* EXERCISE REQUIREMENTS
Copy, from the listing, every line in which the string "will" is present.

* DATASET
_ _ _

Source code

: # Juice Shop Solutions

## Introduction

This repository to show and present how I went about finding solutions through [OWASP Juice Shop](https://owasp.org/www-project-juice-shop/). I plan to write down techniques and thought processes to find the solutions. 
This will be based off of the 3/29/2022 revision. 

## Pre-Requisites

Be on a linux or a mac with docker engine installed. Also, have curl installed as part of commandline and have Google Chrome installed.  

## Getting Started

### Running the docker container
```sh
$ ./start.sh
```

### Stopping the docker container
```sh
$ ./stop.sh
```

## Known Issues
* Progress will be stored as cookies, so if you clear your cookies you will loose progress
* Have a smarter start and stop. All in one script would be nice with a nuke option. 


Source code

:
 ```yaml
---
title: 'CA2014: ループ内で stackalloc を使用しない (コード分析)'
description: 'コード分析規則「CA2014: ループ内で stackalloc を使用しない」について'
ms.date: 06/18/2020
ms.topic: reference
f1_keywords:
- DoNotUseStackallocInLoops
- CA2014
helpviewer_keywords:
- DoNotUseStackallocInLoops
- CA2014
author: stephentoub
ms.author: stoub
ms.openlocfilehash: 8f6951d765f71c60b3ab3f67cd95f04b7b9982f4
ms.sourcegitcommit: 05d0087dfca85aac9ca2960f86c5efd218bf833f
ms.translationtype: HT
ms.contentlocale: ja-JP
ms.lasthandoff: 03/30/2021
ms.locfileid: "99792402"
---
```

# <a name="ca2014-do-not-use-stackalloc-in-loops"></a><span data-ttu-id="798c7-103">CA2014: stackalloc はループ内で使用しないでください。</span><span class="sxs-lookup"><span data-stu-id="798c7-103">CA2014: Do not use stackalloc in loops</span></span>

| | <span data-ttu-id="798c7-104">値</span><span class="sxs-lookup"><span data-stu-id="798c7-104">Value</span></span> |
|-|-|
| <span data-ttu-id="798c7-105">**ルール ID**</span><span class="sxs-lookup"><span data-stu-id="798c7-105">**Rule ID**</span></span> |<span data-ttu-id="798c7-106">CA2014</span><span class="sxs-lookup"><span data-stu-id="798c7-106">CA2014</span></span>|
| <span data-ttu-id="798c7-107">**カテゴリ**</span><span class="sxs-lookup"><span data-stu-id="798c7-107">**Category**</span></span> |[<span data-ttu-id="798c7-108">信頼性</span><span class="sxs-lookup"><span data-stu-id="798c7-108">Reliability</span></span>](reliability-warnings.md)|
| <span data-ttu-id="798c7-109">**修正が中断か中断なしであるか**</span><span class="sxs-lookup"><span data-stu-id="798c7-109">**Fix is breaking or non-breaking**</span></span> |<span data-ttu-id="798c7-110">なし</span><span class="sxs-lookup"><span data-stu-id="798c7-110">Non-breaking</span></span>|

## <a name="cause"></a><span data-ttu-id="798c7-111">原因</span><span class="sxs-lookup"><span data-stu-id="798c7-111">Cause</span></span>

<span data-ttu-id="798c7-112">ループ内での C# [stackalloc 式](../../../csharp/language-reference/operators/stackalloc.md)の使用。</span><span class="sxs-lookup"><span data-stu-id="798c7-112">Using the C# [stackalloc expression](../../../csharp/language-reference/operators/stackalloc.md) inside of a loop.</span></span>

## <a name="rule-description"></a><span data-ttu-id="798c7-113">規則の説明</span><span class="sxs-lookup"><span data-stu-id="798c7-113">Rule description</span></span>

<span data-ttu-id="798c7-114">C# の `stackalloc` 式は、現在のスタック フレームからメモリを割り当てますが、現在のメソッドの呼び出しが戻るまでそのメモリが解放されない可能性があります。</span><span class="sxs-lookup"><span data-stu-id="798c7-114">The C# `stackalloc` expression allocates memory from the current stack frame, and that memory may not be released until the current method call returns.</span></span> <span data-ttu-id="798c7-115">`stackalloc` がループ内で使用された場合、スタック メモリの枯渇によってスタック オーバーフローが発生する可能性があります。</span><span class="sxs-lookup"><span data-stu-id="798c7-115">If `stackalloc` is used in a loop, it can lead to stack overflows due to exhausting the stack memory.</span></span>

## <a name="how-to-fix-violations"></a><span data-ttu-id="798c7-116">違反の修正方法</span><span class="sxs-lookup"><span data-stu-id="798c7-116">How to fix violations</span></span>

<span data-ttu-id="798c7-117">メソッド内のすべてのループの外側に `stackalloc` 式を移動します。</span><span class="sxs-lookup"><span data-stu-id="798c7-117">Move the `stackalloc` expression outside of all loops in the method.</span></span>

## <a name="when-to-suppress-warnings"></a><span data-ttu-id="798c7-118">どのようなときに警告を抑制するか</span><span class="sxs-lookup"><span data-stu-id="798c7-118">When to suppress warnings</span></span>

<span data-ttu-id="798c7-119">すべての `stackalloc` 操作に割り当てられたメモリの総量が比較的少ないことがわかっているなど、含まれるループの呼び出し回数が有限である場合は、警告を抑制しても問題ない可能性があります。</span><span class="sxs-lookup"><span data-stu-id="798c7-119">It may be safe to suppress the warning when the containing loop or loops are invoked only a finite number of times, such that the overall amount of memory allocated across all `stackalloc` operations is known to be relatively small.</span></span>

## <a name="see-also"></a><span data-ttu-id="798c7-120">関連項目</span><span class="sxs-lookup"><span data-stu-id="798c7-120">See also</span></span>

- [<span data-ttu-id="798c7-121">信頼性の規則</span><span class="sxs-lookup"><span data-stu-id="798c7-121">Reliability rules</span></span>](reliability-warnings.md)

_ _ _

* SOLUTION
This will be based off of the 3/29/2022 revision. 
* Progress will be stored as cookies, so if you clear your cookies you will loose progress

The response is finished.